> **PROVIDED INFORMATION**

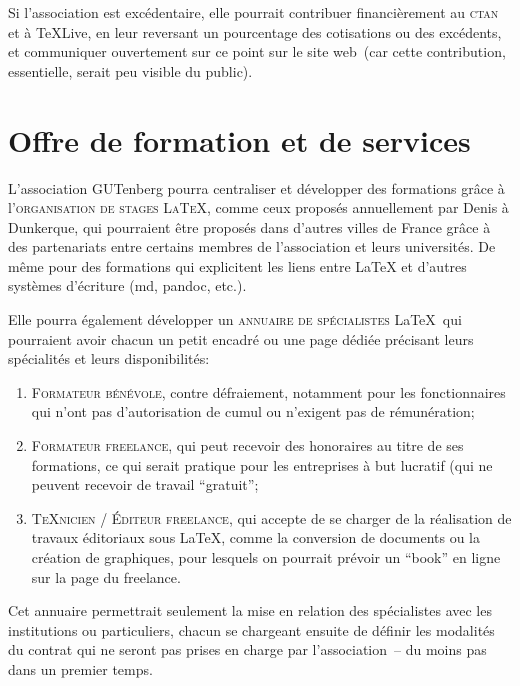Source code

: \documentclass{tufte-handout}
\newcommand{\ratio}[3][]{\marginpar{\footnotesize{\textcolor{teal}{Temps requis: #2 / Utilité: #3}\par\noindent \textcolor{teal}{#1}}}}
\begin{document}
Si l'association est excédentaire\ratio[C'est encore un futur éloigné]{+}{+++}, elle pourrait contribuer financièrement au \textsc{ctan} et à \TeX Live, en leur reversant un pourcentage des cotisations ou des excédents, et communiquer ouvertement sur ce point sur le site web~(car cette contribution, essentielle, serait peu visible du public).


\section{Offre de formation et de services}

L'association GUTenberg\ratio[Chronophage, mais utile et potentiellement rémunéré]{+++}{+++} pourra centraliser et développer des formations grâce à l'\textsc{organisation de stages \LaTeX}, comme ceux proposés annuellement par Denis  à Dunkerque, qui pourraient être proposés dans d'autres villes de France grâce à des partenariats entre certains membres de l'association et leurs universités. De même pour des formations qui explicitent les liens entre \LaTeX{} et d'autres systèmes d'écriture (md, pandoc, etc.).

Elle pourra également\ratio[Gestion par les intéressés, autorisés par les administrateurs du site web]{+}{++} développer un \textsc{annuaire de spécialistes} \LaTeX\ qui pourraient avoir chacun un petit encadré ou une page dédiée précisant leurs spécialités et leurs disponibilités:
\begin{enumerate}
	\item\textsc{Formateur bénévole}, contre défraiement, notamment pour les fonctionnaires qui n'ont pas d'autorisation de cumul ou n'exigent pas de rémunération;
	\item\textsc{Formateur freelance}, qui peut recevoir des honoraires au titre de ses formations, ce qui serait pratique pour les entreprises à but lucratif (qui ne peuvent recevoir de travail \enquote{gratuit};
	\item\textsc{\TeX nicien / Éditeur freelance}, qui accepte de se charger de la réalisation de travaux éditoriaux sous \LaTeX, comme la conversion de documents ou la création de graphiques, pour lesquels on pourrait prévoir un \enquote{book} en ligne sur la page du freelance.
\end{enumerate}

Cet annuaire permettrait seulement la mise en relation des spécialistes avec les institutions ou particuliers, chacun se chargeant ensuite de définir les modalités du contrat qui ne seront pas prises en charge par l'association~-- du moins pas dans un premier temps.
\end{document}
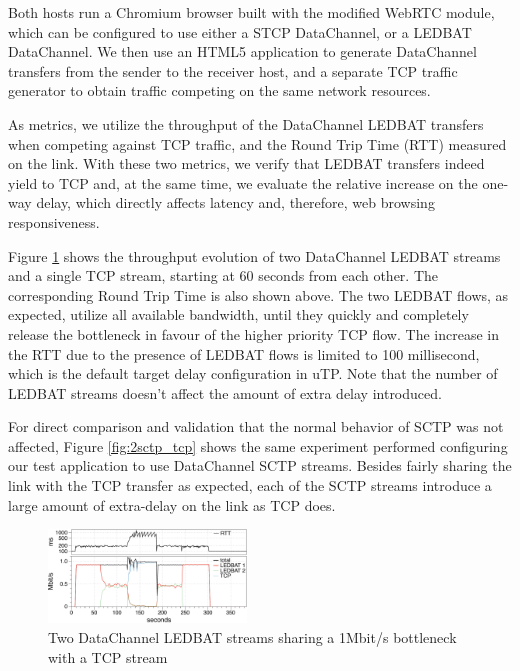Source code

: \documentclass{sig-alternate}
\begin{document}
Both hosts run a Chromium browser built with the modified WebRTC module, which can be configured to use either a STCP DataChannel, or a LEDBAT DataChannel. We then use an HTML5 application to generate DataChannel transfers from the sender to the receiver host, and a separate TCP traffic generator to obtain traffic competing on the same network resources.

As metrics, we utilize the throughput of the DataChannel LEDBAT transfers when competing
against TCP traffic, and the Round Trip Time (RTT) measured on the link. With these two
metrics, we verify that LEDBAT transfers indeed yield to TCP and, at the same time, we
evaluate the relative increase on the one-way delay, which directly affects latency and,
therefore, web browsing responsiveness.

Figure \ref{fig:2ledbat_tcp} shows the throughput evolution of two DataChannel LEDBAT
streams and a single TCP stream, starting at 60 seconds from each other. The corresponding
Round Trip Time is also shown above. The two LEDBAT flows, as expected, utilize all
available bandwidth, until they quickly and completely release the bottleneck in favour of
the higher priority TCP flow. The increase in the RTT due to the presence of LEDBAT flows
is limited to 100 millisecond, which is the default target delay configuration in
uTP. Note that the number of LEDBAT streams doesn't affect the amount of extra delay
introduced.


For direct comparison and validation that the normal behavior of SCTP was not affected,
Figure \ref{fig:2sctp_tcp} shows the same experiment performed configuring our test
application to use DataChannel SCTP streams. Besides fairly sharing the link with the TCP
transfer as expected, each of the SCTP streams introduce a large amount of extra-delay on
the link as TCP does.


\begin{figure}[t]
  \centering
    \includegraphics[width=0.47\textwidth]{figs/2ledbat_tcp}
\vspace*{-0.38cm}
	\caption{Two DataChannel LEDBAT streams sharing a 1Mbit/s bottleneck with a TCP stream} \label{fig:2ledbat_tcp}
\end{figure}
\end{document}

> **PROBLEM DETAILS**
Could you copy out every line in the material above that contains the string "link"?

> **OUTPUT FOR THIS EXERCISE**
against TCP traffic, and the Round Trip Time (RTT) measured on the link. With these two
application to use DataChannel SCTP streams. Besides fairly sharing the link with the TCP
the link as TCP does.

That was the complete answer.